The Caribbean Community Climate Change Centre (CCCCC) and its partner the Meteorological Institute (INSMET) in Cuba, conducted a series of training workshops between February 11 and March 14, 2019 to assist Belize with its National Communication to the United Nations Conference on Climate Change (UNFCCC) .
The trainings which culminated with a ‘Gender and Communication’ workshop, were held in collaboration with the National Climate Change Office (NCCO) from Ministry of Agriculture, Fisheries, Forestry, the Environment, Sustainable Development and Immigration in Belize and the United Nations Development Programme (UNDP) .

Gender and Communication

The two-day ‘Gender and Communication’ workshop was held from March 13 to 14, at the National Trade Show Grounds’ Agriculture Conference room in Belmopan City. It was facilitated by Mrs. Martha Fernandez, Information and Communication Specialist of the Cuban Institute of Marine Sciences (ICIMAR), and Dr. Elizabeth Miranda, Senior Professor in the Latin American Faculty for Social Sciences (FLACSO), University of Havana. The workshop aimed to build the capacity of Technical Officers from the sectors involved in the 4th National Communication by looking at the various gender integrated approaches, communication strategies and communicative products that were utilized by Cuba’s Third National Communication that can be taken into account for Belize’s National Communication.

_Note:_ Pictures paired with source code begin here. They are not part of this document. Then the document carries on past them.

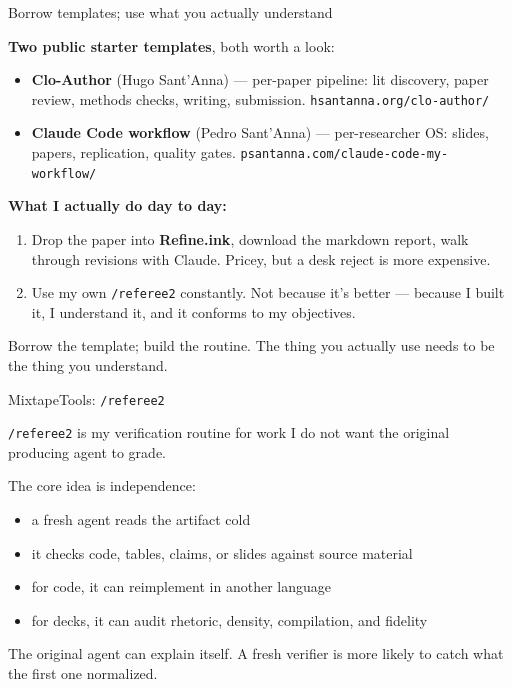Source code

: \documentclass[aspectratio=169,11pt]{beamer}
\begin{document}
\begin{frame}[shrink=8]{Borrow templates; use what you actually understand}

\small
\textbf{Two public starter templates}, both worth a look:

\begin{itemize}\setlength\itemsep{0.08em}
    \item \textbf{Clo-Author} (Hugo Sant'Anna) --- per-paper pipeline: lit discovery, paper review, methods checks, writing, submission. {\scriptsize \texttt{hsantanna.org/clo-author/}}
    \item \textbf{Claude Code workflow} (Pedro Sant'Anna) --- per-researcher OS: slides, papers, replication, quality gates. {\scriptsize \texttt{psantanna.com/claude-code-my-workflow/}}
\end{itemize}

\vspace{0.2cm}

\textbf{What I actually do day to day:}
\begin{enumerate}\setlength\itemsep{0.08em}
    \item Drop the paper into \textbf{Refine.ink}, download the markdown report, walk through revisions with Claude. Pricey, but a desk reject is more expensive.
    \item Use my own \texttt{/referee2} constantly. Not because it's better --- because I built it, I understand it, and it conforms to my objectives.
\end{enumerate}

\vspace{0.15cm}

\alert{Borrow the template; build the routine. The thing you actually use needs to be the thing you understand.}

\end{frame}

\begin{frame}{MixtapeTools: \texttt{/referee2}}

\texttt{/referee2} is my verification routine for work I do not want the original producing agent to grade.

\vspace{0.3cm}

The core idea is independence:

\begin{itemize}\setlength\itemsep{0.35em}
    \item a fresh agent reads the artifact cold
    \item it checks code, tables, claims, or slides against source material
    \item for code, it can reimplement in another language
    \item for decks, it can audit rhetoric, density, compilation, and fidelity
\end{itemize}

\vspace{0.35cm}

\alert{The original agent can explain itself. A fresh verifier is more likely to catch what the first one normalized.}

\end{frame}
\end{document}
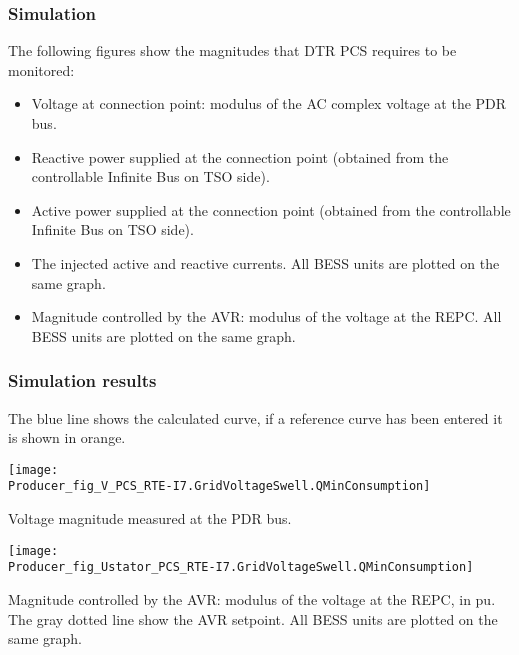     \subsubsection{Simulation}
    The following figures show the magnitudes that DTR PCS \DTRPcs
    requires to be monitored:
    \begin{itemize}
        \item Voltage at connection point: modulus of the AC complex voltage at
        the PDR bus.
        \item Reactive power supplied at the connection point (obtained from
        the controllable Infinite Bus on TSO side).
        \item Active power supplied at the connection point (obtained from
        the controllable Infinite Bus on TSO side).
        \item The injected active and reactive currents. All BESS
        units are plotted on the same graph.
        \item Magnitude controlled by the AVR: modulus of the voltage at the REPC.
        All BESS units are plotted on the same graph.
    \end{itemize}

    \subsubsection{Simulation results}
    The blue line shows the calculated curve, if a reference curve has been entered it is
    shown in orange.

    \noindent
    \begin{minipage}[t]{0.48\textwidth}
        \centering
        \texttt{[image: \\Producer\_fig\_V\_PCS\_RTE-I7.GridVoltageSwell.QMinConsumption]}
        \begin{minipage}[t]{0.8\textwidth}
            \small Voltage magnitude measured at the PDR bus.
        \end{minipage}
    \end{minipage}
    \hfill
        \begin{minipage}[t]{0.48\textwidth}
            \centering
            \texttt{[image: \\Producer\_fig\_Ustator\_PCS\_RTE-I7.GridVoltageSwell.QMinConsumption]}
            \begin{minipage}[t]{0.8\textwidth}
                \small Magnitude controlled by the AVR: modulus of the voltage at the REPC, in pu.
                The gray dotted line show the AVR setpoint. All BESS units are plotted on the same
                graph.
            \end{minipage}
        \end{minipage}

Participants of the Gender and Communication workshop

Climate Modelling Consultation Meetings for Agriculture, Water, Coastal Zone and Fisheries Sectors

Climate Modelling consultation and meetings were also held with officers in the agriculture, water, coastal zone and fisheries departments of the Belize government. These meetings were held by the Centre in partnership with the Cuban Institute of Meteorology (INSMET), the National Climate Change Office (NCCO) and the United Nations Development Programme (UNDP) and ran from February 26 to March 1, 2019.
The meetings which were held in the Centre’s training room focused on determining the climate modelling data needs for key sectors such as the Water, Agriculture, Coastal Zone and Fisheries sectors to produce sector-specific climate impact maps.
These sectors will be investigated as part of Belize’s Sector-Based Vulnerability and Adaptation Assessment which is to be conducted under Belize’s Fourth National Communication and First Biennial Update Report to the UNFCCC Project which is being implemented by the NCCO. The sessions, included consultation with stakeholders and personnel within a sector.

A subsequent meeting was held on Friday, March 8, 2019 at the NEMO conference room in Belmopan to build Belize’s capacity and increase the country’s knowledge about climate change to build resilience.
Dr. Arnoldo Bezamilla Morlot and Dr. Abel Centella from INSMET, Cuba shared the climate models they developed for the fisheries, water, coastal zone and agriculture sectors based on the previous planning sessions. The meeting concluded with review, feedback and discussion of the outputs of the climate modelling exercise.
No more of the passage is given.